* Dataset content:
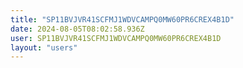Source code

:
 ```yaml
---
title: "SP11BVJVR41SCFMJ1WDVCAMPQ0MW60PR6CREX4B1D"
date: 2024-08-05T08:02:58.936Z
user: SP11BVJVR41SCFMJ1WDVCAMPQ0MW60PR6CREX4B1D
layout: "users"
---
```

    
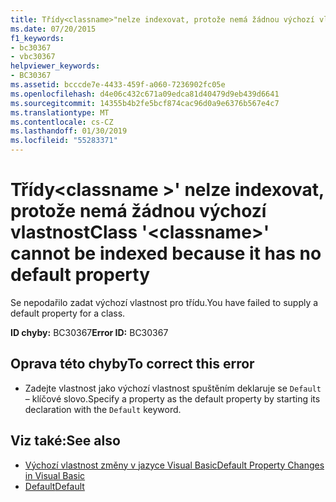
 ```yaml
---
title: Třídy<classname>"nelze indexovat, protože nemá žádnou výchozí vlastnost
ms.date: 07/20/2015
f1_keywords:
- bc30367
- vbc30367
helpviewer_keywords:
- BC30367
ms.assetid: bcccde7e-4433-459f-a060-7236902fc05e
ms.openlocfilehash: d4e06c432c671a09edca81d40479d9eb439d6641
ms.sourcegitcommit: 14355b4b2fe5bcf874cac96d0a9e6376b567e4c7
ms.translationtype: MT
ms.contentlocale: cs-CZ
ms.lasthandoff: 01/30/2019
ms.locfileid: "55283371"
---
```

# <a name="class-classname-cannot-be-indexed-because-it-has-no-default-property"></a><span data-ttu-id="7cbf7-102">Třídy\<classname >' nelze indexovat, protože nemá žádnou výchozí vlastnost</span><span class="sxs-lookup"><span data-stu-id="7cbf7-102">Class '\<classname>' cannot be indexed because it has no default property</span></span>
<span data-ttu-id="7cbf7-103">Se nepodařilo zadat výchozí vlastnost pro třídu.</span><span class="sxs-lookup"><span data-stu-id="7cbf7-103">You have failed to supply a default property for a class.</span></span>  
  
 <span data-ttu-id="7cbf7-104">**ID chyby:** BC30367</span><span class="sxs-lookup"><span data-stu-id="7cbf7-104">**Error ID:** BC30367</span></span>  
  
## <a name="to-correct-this-error"></a><span data-ttu-id="7cbf7-105">Oprava této chyby</span><span class="sxs-lookup"><span data-stu-id="7cbf7-105">To correct this error</span></span>  
  
-   <span data-ttu-id="7cbf7-106">Zadejte vlastnost jako výchozí vlastnost spuštěním deklaruje se `Default` – klíčové slovo.</span><span class="sxs-lookup"><span data-stu-id="7cbf7-106">Specify a property as the default property by starting its declaration with the `Default` keyword.</span></span>  
  
## <a name="see-also"></a><span data-ttu-id="7cbf7-107">Viz také:</span><span class="sxs-lookup"><span data-stu-id="7cbf7-107">See also</span></span>
- [<span data-ttu-id="7cbf7-108">Výchozí vlastnost změny v jazyce Visual Basic</span><span class="sxs-lookup"><span data-stu-id="7cbf7-108">Default Property Changes in Visual Basic</span></span>](https://msdn.microsoft.com/library/9b8cfad7-40ac-4b83-affb-1ff781755a4c)
- [<span data-ttu-id="7cbf7-109">Default</span><span class="sxs-lookup"><span data-stu-id="7cbf7-109">Default</span></span>](../../visual-basic/language-reference/modifiers/default.md)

* Goal of the exercise: In the records above, find every line that contains the word "protože" and copy it.

* Solution for this task:
title: Třídy<classname>"nelze indexovat, protože nemá žádnou výchozí vlastnost
# <a name="class-classname-cannot-be-indexed-because-it-has-no-default-property"></a><span data-ttu-id="7cbf7-102">Třídy\<classname >' nelze indexovat, protože nemá žádnou výchozí vlastnost</span><span class="sxs-lookup"><span data-stu-id="7cbf7-102">Class '\<classname>' cannot be indexed because it has no default property</span></span>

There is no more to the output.